**Exercise aim:**
Starting with the first line and ending with the one that holds "This repository contains", retype the entries exactly.

**The data:**
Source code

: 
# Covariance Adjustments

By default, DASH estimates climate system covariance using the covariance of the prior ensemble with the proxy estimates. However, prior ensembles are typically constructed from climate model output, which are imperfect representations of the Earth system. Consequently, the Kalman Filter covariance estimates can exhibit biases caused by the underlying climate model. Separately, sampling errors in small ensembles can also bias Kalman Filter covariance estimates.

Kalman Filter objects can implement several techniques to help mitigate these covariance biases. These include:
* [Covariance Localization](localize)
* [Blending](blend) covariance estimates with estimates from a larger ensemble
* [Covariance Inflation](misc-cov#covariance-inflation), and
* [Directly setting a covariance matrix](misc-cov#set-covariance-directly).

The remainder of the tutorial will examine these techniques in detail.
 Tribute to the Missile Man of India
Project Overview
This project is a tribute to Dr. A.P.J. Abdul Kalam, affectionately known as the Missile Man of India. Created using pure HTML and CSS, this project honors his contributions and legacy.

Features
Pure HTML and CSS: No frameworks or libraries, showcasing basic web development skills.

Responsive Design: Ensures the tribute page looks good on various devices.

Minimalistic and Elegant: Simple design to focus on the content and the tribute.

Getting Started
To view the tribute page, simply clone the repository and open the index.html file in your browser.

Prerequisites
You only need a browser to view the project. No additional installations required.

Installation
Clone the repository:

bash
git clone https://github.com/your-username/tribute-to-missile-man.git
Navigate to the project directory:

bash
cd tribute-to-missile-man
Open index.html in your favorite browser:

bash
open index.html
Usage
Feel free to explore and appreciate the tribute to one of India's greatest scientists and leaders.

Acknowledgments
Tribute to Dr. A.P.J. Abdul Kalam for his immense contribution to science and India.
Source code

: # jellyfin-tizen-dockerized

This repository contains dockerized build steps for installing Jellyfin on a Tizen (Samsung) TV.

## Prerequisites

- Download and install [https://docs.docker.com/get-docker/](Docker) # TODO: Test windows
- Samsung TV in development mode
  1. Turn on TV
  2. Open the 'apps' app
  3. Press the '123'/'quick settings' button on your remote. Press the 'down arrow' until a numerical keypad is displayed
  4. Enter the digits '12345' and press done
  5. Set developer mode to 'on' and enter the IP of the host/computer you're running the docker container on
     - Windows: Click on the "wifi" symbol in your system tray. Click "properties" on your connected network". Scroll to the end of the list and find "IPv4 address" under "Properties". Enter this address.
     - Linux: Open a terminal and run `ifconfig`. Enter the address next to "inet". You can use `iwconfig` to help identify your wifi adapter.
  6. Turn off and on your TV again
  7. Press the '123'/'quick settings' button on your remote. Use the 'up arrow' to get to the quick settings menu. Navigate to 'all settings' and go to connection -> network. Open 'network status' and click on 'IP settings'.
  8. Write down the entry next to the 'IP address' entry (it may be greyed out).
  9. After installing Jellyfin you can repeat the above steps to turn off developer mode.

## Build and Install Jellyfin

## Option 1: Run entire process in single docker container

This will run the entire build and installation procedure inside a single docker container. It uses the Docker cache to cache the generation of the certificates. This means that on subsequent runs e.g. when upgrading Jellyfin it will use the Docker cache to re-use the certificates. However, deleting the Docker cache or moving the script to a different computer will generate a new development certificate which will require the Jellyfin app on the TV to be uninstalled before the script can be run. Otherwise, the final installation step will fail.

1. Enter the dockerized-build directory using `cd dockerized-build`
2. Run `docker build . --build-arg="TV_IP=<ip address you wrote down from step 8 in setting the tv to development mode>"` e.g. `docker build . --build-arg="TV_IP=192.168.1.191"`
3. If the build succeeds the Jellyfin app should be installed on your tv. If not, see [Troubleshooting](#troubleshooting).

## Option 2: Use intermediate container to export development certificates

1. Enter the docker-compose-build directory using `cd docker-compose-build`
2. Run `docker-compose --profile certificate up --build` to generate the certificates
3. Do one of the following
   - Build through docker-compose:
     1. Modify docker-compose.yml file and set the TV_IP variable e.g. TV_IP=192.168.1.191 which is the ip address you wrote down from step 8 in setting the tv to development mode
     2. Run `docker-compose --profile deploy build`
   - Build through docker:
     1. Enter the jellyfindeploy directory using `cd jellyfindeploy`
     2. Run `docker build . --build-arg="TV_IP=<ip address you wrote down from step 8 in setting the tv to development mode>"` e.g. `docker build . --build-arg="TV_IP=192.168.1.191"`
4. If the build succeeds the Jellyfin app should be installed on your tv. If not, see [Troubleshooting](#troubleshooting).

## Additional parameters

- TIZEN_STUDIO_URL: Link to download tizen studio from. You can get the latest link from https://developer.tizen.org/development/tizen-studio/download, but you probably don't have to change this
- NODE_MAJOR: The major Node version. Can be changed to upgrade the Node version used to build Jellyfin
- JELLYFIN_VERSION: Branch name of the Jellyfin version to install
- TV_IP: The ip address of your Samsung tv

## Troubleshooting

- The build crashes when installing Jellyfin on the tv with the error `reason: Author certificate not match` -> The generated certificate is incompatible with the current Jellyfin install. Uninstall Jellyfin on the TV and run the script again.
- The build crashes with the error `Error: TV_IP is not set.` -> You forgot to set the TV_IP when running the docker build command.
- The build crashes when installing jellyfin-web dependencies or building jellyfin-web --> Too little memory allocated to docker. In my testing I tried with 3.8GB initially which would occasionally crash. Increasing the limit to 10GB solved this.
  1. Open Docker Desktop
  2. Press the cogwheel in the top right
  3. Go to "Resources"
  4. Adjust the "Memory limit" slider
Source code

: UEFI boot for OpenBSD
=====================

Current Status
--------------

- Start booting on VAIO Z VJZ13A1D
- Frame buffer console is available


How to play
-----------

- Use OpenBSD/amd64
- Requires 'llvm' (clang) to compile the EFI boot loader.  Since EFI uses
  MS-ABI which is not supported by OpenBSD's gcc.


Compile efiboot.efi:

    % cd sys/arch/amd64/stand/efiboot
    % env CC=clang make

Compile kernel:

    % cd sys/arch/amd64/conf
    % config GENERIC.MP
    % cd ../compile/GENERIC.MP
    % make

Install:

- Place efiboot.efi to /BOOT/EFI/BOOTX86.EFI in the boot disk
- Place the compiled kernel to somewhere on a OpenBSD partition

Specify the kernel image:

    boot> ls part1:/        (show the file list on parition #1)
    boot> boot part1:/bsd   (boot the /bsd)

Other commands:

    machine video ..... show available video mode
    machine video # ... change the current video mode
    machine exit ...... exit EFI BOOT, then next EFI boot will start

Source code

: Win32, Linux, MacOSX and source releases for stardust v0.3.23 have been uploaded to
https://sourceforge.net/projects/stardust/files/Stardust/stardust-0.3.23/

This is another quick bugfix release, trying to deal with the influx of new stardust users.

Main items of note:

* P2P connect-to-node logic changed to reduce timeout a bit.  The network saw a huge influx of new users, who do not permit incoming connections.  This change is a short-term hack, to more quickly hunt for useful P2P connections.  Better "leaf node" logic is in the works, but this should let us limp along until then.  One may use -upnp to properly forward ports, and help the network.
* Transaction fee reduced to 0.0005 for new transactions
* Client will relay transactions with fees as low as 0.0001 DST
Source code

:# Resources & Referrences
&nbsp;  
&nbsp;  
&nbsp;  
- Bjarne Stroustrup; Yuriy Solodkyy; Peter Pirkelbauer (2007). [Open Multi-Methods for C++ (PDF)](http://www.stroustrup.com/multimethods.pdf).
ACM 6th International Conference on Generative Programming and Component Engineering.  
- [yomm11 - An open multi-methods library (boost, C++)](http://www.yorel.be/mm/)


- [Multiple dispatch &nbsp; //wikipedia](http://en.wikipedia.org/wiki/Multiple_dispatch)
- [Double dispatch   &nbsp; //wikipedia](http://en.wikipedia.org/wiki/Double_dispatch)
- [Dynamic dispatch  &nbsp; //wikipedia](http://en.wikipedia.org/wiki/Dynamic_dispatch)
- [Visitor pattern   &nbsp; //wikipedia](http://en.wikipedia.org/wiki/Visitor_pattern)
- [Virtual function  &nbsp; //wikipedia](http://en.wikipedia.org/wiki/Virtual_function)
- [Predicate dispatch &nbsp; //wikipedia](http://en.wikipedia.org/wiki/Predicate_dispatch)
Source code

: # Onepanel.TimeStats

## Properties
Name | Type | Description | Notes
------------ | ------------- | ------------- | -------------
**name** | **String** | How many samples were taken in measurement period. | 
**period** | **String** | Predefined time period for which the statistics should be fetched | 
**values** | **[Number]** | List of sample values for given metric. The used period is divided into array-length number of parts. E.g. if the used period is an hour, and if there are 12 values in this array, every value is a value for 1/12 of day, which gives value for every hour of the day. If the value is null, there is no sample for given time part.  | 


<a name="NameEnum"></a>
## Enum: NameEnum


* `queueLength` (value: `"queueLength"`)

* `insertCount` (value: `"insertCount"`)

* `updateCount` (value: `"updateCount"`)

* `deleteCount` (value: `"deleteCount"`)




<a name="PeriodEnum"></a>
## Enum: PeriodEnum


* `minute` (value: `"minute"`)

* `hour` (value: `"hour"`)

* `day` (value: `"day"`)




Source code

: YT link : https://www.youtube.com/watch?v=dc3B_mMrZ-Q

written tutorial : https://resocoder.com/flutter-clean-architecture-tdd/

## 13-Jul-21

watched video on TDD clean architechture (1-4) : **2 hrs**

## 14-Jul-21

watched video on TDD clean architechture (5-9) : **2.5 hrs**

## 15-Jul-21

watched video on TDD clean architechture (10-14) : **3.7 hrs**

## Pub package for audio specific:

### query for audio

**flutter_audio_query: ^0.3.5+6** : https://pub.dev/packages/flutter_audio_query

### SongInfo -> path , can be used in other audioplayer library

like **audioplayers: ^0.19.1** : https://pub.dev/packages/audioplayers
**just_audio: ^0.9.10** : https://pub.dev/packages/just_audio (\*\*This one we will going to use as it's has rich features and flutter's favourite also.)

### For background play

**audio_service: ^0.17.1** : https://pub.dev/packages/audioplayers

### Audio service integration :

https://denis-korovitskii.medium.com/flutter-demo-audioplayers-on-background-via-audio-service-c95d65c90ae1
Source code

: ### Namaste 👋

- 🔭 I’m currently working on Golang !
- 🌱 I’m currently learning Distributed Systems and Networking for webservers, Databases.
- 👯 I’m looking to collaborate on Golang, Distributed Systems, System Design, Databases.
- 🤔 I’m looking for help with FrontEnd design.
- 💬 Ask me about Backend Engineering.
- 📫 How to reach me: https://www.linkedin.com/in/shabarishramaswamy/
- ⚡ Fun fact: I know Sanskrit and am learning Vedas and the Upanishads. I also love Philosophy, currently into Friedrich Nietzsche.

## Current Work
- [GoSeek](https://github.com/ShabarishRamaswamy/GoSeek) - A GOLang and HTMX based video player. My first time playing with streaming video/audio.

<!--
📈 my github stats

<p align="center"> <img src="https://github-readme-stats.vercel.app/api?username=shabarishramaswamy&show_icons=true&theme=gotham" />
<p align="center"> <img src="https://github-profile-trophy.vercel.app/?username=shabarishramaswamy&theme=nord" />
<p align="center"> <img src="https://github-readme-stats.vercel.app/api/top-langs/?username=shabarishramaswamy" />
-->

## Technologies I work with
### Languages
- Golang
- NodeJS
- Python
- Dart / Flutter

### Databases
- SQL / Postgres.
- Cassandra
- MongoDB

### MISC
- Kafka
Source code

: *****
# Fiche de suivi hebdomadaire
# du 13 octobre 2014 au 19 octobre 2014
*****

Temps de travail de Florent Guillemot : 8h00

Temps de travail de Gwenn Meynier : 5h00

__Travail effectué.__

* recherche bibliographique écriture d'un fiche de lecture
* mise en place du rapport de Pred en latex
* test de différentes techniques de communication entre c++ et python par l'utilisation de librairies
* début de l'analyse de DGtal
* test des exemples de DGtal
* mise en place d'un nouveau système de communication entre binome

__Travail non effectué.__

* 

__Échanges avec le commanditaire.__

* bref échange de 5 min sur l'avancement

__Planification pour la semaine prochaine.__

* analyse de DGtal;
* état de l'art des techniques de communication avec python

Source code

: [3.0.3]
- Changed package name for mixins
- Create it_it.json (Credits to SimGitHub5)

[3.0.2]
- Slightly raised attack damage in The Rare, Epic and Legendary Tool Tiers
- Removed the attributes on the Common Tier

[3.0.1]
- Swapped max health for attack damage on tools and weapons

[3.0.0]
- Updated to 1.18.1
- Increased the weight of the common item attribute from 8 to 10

**Answer:**
Source code

: 
# Covariance Adjustments

By default, DASH estimates climate system covariance using the covariance of the prior ensemble with the proxy estimates. However, prior ensembles are typically constructed from climate model output, which are imperfect representations of the Earth system. Consequently, the Kalman Filter covariance estimates can exhibit biases caused by the underlying climate model. Separately, sampling errors in small ensembles can also bias Kalman Filter covariance estimates.

Kalman Filter objects can implement several techniques to help mitigate these covariance biases. These include:
* [Covariance Localization](localize)
* [Blending](blend) covariance estimates with estimates from a larger ensemble
* [Covariance Inflation](misc-cov#covariance-inflation), and
* [Directly setting a covariance matrix](misc-cov#set-covariance-directly).

The remainder of the tutorial will examine these techniques in detail.
 Tribute to the Missile Man of India
Project Overview
This project is a tribute to Dr. A.P.J. Abdul Kalam, affectionately known as the Missile Man of India. Created using pure HTML and CSS, this project honors his contributions and legacy.

Features
Pure HTML and CSS: No frameworks or libraries, showcasing basic web development skills.

Responsive Design: Ensures the tribute page looks good on various devices.

Minimalistic and Elegant: Simple design to focus on the content and the tribute.

Getting Started
To view the tribute page, simply clone the repository and open the index.html file in your browser.

Prerequisites
You only need a browser to view the project. No additional installations required.

Installation
Clone the repository:

bash
git clone https://github.com/your-username/tribute-to-missile-man.git
Navigate to the project directory:

bash
cd tribute-to-missile-man
Open index.html in your favorite browser:

bash
open index.html
Usage
Feel free to explore and appreciate the tribute to one of India's greatest scientists and leaders.

Acknowledgments
Tribute to Dr. A.P.J. Abdul Kalam for his immense contribution to science and India.
Source code

: # jellyfin-tizen-dockerized

This repository contains dockerized build steps for installing Jellyfin on a Tizen (Samsung) TV.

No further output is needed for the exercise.